Así, aparentemente, gran parte del viernes las empresas periodísticas más grandes de Argentina entretuvieron a la audiencia con una chanza que se quiso hacer pasar por noticia. Pero pese a los dimes y diretes, un dato quedó flotando. El sargento Sartirana efectivamente fue parte del pelotón que ingresó aquel 1° de agosto al predio de la Pu Lof en Resistencia. Su “patrulla”, según la versión oficial, la integraban también Emmanuel Echazú (el que supuestamente terminó herido a pedradas), Darío Zoilán (el que supuestamente escuchó cerca del río al sargento Pelozo gritar “¡tenemos a uno!”) y Juan Carlos Pelozo (el que supuestamente gritó, según Zoilán).

Bromas más bromas menos, Sartirana es uno de los gendarmes de los que tanto se habló (desde Bullrich hasta La Nación) pero que no declaró aún ni siquiera como testigo en la causa, cuando ya pasaron 53 días de la desaparición de Santiago Maldonado.
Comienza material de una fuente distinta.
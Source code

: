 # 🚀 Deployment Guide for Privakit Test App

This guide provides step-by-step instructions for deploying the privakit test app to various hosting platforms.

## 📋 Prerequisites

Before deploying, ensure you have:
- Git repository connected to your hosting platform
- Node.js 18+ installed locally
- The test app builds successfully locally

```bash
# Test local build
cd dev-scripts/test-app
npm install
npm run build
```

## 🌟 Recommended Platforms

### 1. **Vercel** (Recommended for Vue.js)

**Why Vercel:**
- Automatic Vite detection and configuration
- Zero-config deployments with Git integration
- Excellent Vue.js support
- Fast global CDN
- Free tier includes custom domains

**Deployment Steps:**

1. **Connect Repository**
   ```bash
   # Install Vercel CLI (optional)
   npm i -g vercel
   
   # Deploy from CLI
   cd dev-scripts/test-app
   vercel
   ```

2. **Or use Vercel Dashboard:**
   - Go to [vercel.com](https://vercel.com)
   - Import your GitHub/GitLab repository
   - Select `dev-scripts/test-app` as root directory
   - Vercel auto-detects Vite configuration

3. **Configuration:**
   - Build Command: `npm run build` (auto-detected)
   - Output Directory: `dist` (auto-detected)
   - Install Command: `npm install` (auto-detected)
Pero no es un gendarme más. Él es uno de los tres uniformados que manejaron los vehículos que ingresaron ese mediodía a la Pu Lof. En su caso, como reconoció la ministra Patricia Bullrich públicamente el 16 de agosto en el Senado, manejaba una camioneta Volkswagen Amarok. ¿No tiene nada para declarar Sartirana?
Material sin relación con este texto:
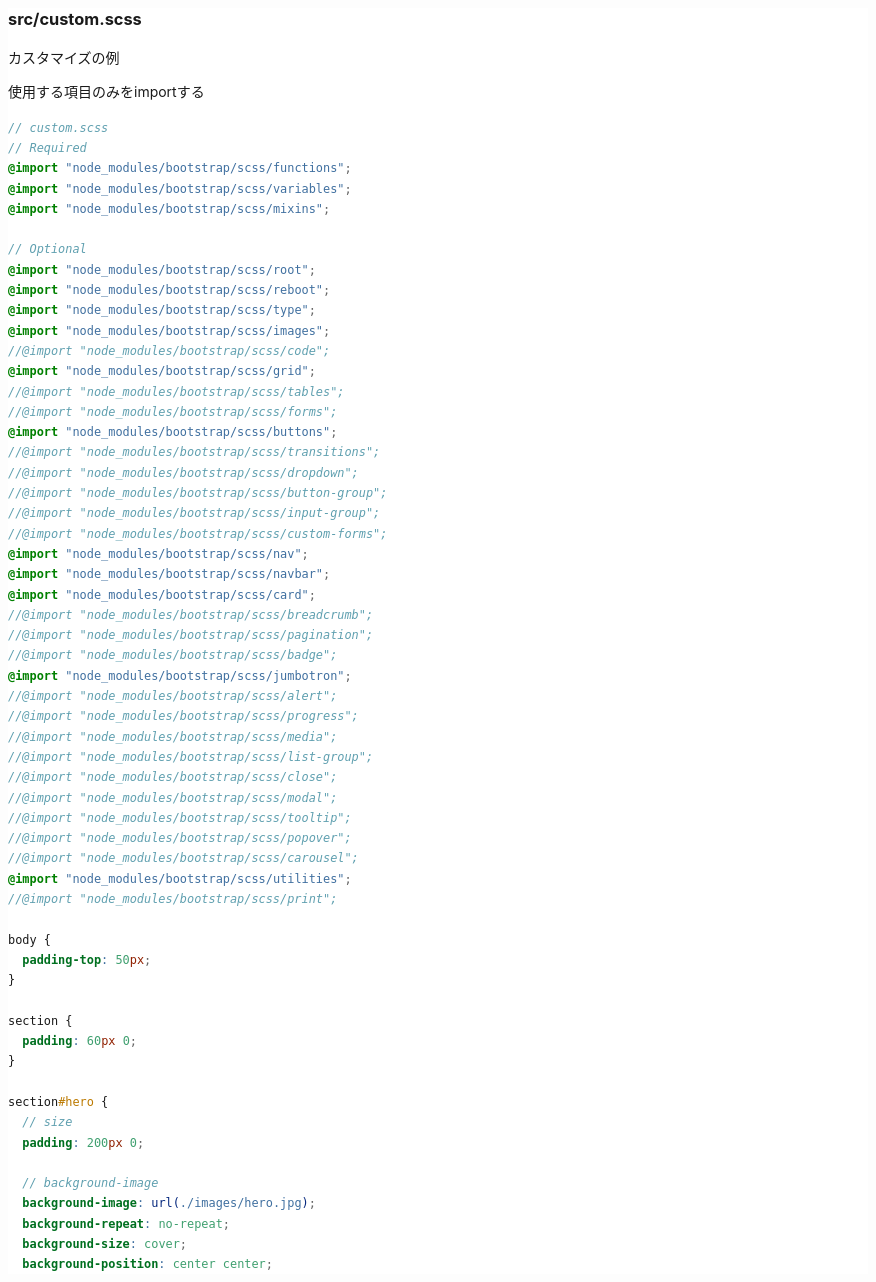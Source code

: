 ### src/custom.scss

カスタマイズの例

使用する項目のみをimportする

```scss
// custom.scss
// Required
@import "node_modules/bootstrap/scss/functions";
@import "node_modules/bootstrap/scss/variables";
@import "node_modules/bootstrap/scss/mixins";

// Optional
@import "node_modules/bootstrap/scss/root";
@import "node_modules/bootstrap/scss/reboot";
@import "node_modules/bootstrap/scss/type";
@import "node_modules/bootstrap/scss/images";
//@import "node_modules/bootstrap/scss/code";
@import "node_modules/bootstrap/scss/grid";
//@import "node_modules/bootstrap/scss/tables";
//@import "node_modules/bootstrap/scss/forms";
@import "node_modules/bootstrap/scss/buttons";
//@import "node_modules/bootstrap/scss/transitions";
//@import "node_modules/bootstrap/scss/dropdown";
//@import "node_modules/bootstrap/scss/button-group";
//@import "node_modules/bootstrap/scss/input-group";
//@import "node_modules/bootstrap/scss/custom-forms";
@import "node_modules/bootstrap/scss/nav";
@import "node_modules/bootstrap/scss/navbar";
@import "node_modules/bootstrap/scss/card";
//@import "node_modules/bootstrap/scss/breadcrumb";
//@import "node_modules/bootstrap/scss/pagination";
//@import "node_modules/bootstrap/scss/badge";
@import "node_modules/bootstrap/scss/jumbotron";
//@import "node_modules/bootstrap/scss/alert";
//@import "node_modules/bootstrap/scss/progress";
//@import "node_modules/bootstrap/scss/media";
//@import "node_modules/bootstrap/scss/list-group";
//@import "node_modules/bootstrap/scss/close";
//@import "node_modules/bootstrap/scss/modal";
//@import "node_modules/bootstrap/scss/tooltip";
//@import "node_modules/bootstrap/scss/popover";
//@import "node_modules/bootstrap/scss/carousel";
@import "node_modules/bootstrap/scss/utilities";
//@import "node_modules/bootstrap/scss/print";

body {
  padding-top: 50px;
}

section {
  padding: 60px 0;
}

section#hero {
  // size
  padding: 200px 0;
  
  // background-image
  background-image: url(./images/hero.jpg);
  background-repeat: no-repeat;
  background-size: cover;
  background-position: center center;
```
El caso Maldonado desde ayer inauguró un nuevo capítulo. El juez Guido Otranto, a quien desde esta página se lo catalogó como el mejor funcionario del gobierno de Mauricio Macri, fue finalmente separado de la investigación sobre lo que pasó con Santiago. Ahora la familia del joven desaparecido espera con premura que su reemplazante, el juez federal de Rawson Guillermo Gustavo Lleral, haga algo de todo lo que no hizo Otranto.
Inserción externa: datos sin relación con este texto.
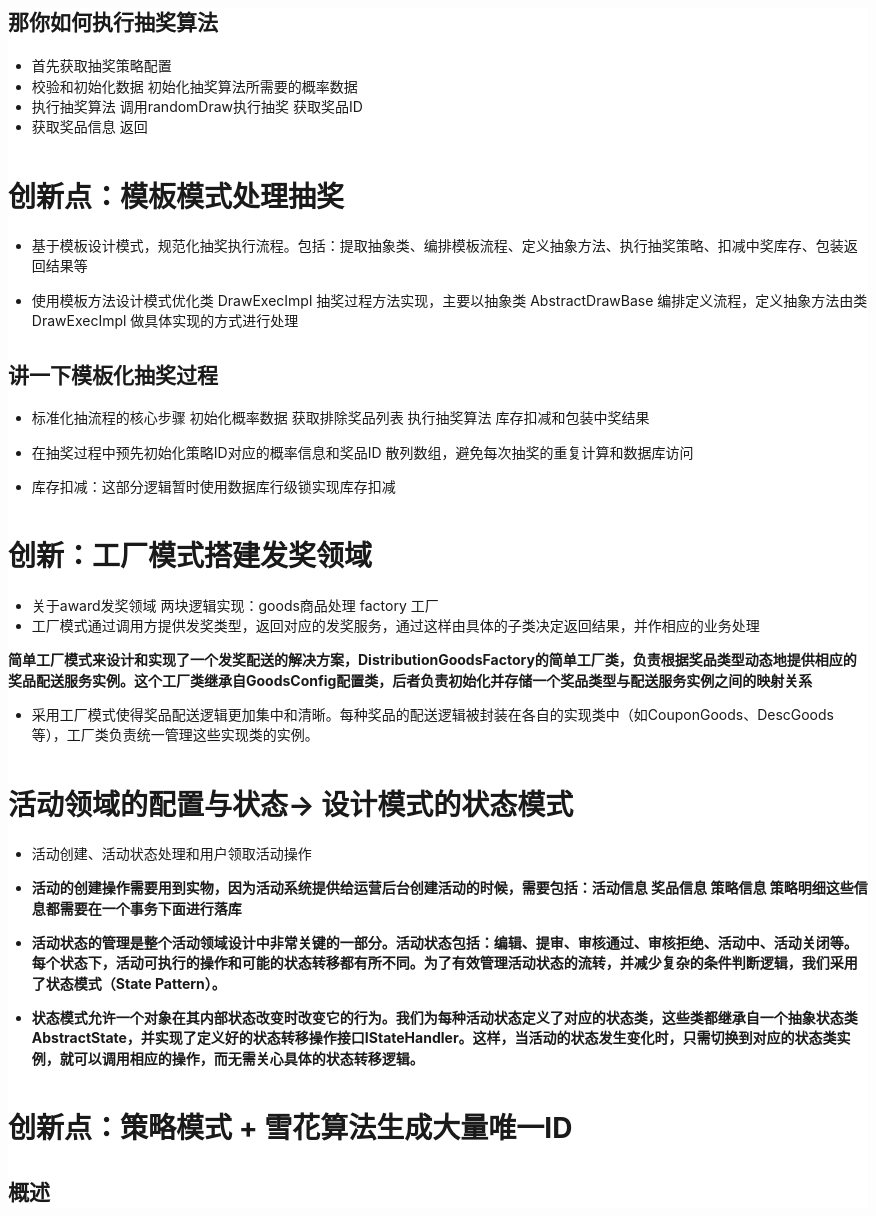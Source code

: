 
## 那你如何执行抽奖算法

* 首先获取抽奖策略配置
* 校验和初始化数据  初始化抽奖算法所需要的概率数据
* 执行抽奖算法 调用randomDraw执行抽奖 获取奖品ID
* 获取奖品信息 返回



# 创新点：模板模式处理抽奖

* 基于模板设计模式，规范化抽奖执行流程。包括：提取抽象类、编排模板流程、定义抽象方法、执行抽奖策略、扣减中奖库存、包装返回结果等

* 使用模板方法设计模式优化类 DrawExecImpl 抽奖过程方法实现，主要以抽象类 AbstractDrawBase 编排定义流程，定义抽象方法由类 DrawExecImpl 做具体实现的方式进行处理


## 讲一下模板化抽奖过程

* 标准化抽流程的核心步骤 初始化概率数据 获取排除奖品列表 执行抽奖算法 库存扣减和包装中奖结果  
* 在抽奖过程中预先初始化策略ID对应的概率信息和奖品ID 散列数组，避免每次抽奖的重复计算和数据库访问

* 库存扣减：这部分逻辑暂时使用数据库行级锁实现库存扣减

# 创新：工厂模式搭建发奖领域

* 关于award发奖领域 两块逻辑实现：goods商品处理  factory 工厂
* 工厂模式通过调用方提供发奖类型，返回对应的发奖服务，通过这样由具体的子类决定返回结果，并作相应的业务处理

**简单工厂模式来设计和实现了一个发奖配送的解决方案，DistributionGoodsFactory的简单工厂类，负责根据奖品类型动态地提供相应的奖品配送服务实例。这个工厂类继承自GoodsConfig配置类，后者负责初始化并存储一个奖品类型与配送服务实例之间的映射关系**


* 采用工厂模式使得奖品配送逻辑更加集中和清晰。每种奖品的配送逻辑被封装在各自的实现类中（如CouponGoods、DescGoods等），工厂类负责统一管理这些实现类的实例。


# 活动领域的配置与状态-> 设计模式的状态模式

* 活动创建、活动状态处理和用户领取活动操作
* **活动的创建操作需要用到实物，因为活动系统提供给运营后台创建活动的时候，需要包括：活动信息 奖品信息 策略信息 策略明细这些信息都需要在一个事务下面进行落库**

* **活动状态的管理是整个活动领域设计中非常关键的一部分。活动状态包括：编辑、提审、审核通过、审核拒绝、活动中、活动关闭等。每个状态下，活动可执行的操作和可能的状态转移都有所不同。为了有效管理活动状态的流转，并减少复杂的条件判断逻辑，我们采用了状态模式（State Pattern）。**
* **状态模式允许一个对象在其内部状态改变时改变它的行为。我们为每种活动状态定义了对应的状态类，这些类都继承自一个抽象状态类AbstractState，并实现了定义好的状态转移操作接口IStateHandler。这样，当活动的状态发生变化时，只需切换到对应的状态类实例，就可以调用相应的操作，而无需关心具体的状态转移逻辑。**


# 创新点：策略模式 + 雪花算法生成大量唯一ID


## 概述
Pero lo que parece que no va a cambiar es la voluntad decidida del Gobierno nacional y sus voceros cómplices camuflados de informadores para promover el permanente desvío de la mirada sobre las responsabilidades institucionales y políticas en la desaparición forzada de Maldonado.

Casi como una nota de color el diario de Magnetto terminó confirmando sobre el final de la semana otra maniobra oficial “exitosa”: ni los $ 2 millones de recompensa ofrecidos por el Estado para quien tenga alguna información sobre el paradero de Santiago ni mucho menos el 0800 habilitado por el Ministerio de Seguridad sirvieron en casi dos meses para tener siquiera un dato que permita saber algo de lo que pasó con él.

La cartera que conduce Bullrich confirmó que todo este tiempo fueron más de 200 los llamados que se recibieron al 0800-555-5065 aportando pistas falsas sobre Santiago Maldonado. Y a su vez confirmó que “por ahora no se analiza la posibilidad de subir el monto de la recompensa” en función de los nulos resultados obtenidos.

¿Mala suerte? No. Algo previsible que, no por obvio, deja de tener su trascendencia. Si alguna persona aún desconfía de la comunidad mapuche, de la familia de Maldonado y de los organismos de derechos humanos con esta información no tiene más excusas. La verdad sobre lo que le sucedió a Santiago desde el momento en que se lo llevó Gendarmería de la Pu Lof no la tienen más que sus secuestradores y quienes los encubren.